--- Data shown Enclosed Below ---
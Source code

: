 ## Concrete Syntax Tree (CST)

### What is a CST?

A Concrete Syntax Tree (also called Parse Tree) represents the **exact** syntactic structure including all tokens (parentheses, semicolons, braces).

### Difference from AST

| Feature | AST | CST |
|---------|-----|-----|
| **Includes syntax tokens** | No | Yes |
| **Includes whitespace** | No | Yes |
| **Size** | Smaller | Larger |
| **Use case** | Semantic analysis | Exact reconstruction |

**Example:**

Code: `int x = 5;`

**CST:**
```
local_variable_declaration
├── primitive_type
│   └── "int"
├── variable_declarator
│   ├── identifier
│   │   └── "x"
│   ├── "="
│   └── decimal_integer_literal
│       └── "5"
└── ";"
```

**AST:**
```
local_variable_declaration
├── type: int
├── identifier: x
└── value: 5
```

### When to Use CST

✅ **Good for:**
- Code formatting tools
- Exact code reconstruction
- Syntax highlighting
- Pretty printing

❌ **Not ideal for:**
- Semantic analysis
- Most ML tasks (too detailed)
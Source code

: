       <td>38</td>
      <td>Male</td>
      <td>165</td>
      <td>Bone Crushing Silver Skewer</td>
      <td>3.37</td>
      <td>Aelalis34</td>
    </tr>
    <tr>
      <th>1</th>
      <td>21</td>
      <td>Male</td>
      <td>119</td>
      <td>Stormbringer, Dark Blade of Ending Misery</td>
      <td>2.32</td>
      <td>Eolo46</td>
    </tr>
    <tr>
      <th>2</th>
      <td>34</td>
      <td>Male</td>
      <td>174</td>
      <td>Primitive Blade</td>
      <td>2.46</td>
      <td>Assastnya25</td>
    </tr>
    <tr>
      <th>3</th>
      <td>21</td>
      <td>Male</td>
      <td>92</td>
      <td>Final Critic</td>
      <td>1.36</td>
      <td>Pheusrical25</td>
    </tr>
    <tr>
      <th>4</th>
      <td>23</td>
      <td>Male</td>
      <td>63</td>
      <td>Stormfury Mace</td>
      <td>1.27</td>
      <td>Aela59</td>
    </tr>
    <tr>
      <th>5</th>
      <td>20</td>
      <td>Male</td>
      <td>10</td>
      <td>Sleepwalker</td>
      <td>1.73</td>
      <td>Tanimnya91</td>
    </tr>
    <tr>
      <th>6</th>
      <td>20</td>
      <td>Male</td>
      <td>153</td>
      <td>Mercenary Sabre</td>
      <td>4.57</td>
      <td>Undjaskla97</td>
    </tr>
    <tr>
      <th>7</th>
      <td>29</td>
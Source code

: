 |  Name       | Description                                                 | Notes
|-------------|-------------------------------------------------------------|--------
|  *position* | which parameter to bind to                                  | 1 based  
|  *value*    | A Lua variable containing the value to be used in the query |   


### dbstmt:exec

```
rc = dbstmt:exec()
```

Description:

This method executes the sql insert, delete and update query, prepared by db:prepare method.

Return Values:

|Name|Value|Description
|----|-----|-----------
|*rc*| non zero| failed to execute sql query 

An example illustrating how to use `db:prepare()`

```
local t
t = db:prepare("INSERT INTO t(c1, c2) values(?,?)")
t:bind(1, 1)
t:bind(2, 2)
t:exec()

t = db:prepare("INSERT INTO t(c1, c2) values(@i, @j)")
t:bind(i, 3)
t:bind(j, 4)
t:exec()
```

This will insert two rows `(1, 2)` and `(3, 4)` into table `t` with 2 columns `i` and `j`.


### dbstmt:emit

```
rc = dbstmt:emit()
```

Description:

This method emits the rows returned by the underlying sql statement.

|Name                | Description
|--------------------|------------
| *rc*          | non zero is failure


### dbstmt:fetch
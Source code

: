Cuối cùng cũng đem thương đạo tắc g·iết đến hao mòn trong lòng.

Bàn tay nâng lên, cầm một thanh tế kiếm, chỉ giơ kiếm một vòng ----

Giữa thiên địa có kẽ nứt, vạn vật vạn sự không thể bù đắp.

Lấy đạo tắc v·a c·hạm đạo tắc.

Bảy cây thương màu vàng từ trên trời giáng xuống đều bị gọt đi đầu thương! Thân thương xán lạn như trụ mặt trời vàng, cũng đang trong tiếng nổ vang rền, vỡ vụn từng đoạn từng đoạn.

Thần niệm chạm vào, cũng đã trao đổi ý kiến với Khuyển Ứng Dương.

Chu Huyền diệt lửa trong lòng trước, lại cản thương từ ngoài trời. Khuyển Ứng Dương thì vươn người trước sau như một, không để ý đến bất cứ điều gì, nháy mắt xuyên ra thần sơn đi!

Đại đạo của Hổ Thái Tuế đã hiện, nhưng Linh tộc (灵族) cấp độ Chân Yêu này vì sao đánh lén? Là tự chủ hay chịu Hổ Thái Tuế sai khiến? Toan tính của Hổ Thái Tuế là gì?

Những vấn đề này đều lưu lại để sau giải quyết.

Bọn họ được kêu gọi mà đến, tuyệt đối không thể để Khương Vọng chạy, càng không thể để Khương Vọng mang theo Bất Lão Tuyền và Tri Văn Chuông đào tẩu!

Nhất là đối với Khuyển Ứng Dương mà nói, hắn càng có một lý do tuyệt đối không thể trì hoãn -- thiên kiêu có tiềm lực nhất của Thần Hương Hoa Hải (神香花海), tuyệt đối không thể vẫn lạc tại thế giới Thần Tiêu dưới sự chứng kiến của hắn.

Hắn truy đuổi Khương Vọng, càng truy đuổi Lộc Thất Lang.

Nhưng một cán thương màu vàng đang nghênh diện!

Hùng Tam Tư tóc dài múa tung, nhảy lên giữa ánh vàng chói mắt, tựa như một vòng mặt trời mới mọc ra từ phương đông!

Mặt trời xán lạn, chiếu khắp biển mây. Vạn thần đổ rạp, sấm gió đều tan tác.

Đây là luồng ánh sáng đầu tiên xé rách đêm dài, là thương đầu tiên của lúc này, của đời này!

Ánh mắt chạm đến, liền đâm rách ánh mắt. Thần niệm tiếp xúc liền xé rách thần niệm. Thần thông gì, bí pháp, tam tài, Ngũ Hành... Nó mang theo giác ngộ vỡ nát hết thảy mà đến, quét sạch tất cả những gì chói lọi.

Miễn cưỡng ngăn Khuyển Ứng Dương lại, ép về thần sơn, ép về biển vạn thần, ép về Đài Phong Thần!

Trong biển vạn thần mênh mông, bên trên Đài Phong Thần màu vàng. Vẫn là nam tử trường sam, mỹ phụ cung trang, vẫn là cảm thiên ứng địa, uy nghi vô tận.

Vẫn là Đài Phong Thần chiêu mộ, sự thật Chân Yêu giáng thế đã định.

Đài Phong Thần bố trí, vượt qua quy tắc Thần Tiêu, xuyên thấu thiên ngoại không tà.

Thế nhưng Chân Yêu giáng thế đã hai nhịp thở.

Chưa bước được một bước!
--- End of Enclosed Data shown ---
▸ **Aim of the task**
Look through the material and copy each line that has "tuyệt".

▸ **Result of this exercise**
Bọn họ được kêu gọi mà đến, tuyệt đối không thể để Khương Vọng chạy, càng không thể để Khương Vọng mang theo Bất Lão Tuyền và Tri Văn Chuông đào tẩu!
Nhất là đối với Khuyển Ứng Dương mà nói, hắn càng có một lý do tuyệt đối không thể trì hoãn -- thiên kiêu có tiềm lực nhất của Thần Hương Hoa Hải (神香花海), tuyệt đối không thể vẫn lạc tại thế giới Thần Tiêu dưới sự chứng kiến của hắn.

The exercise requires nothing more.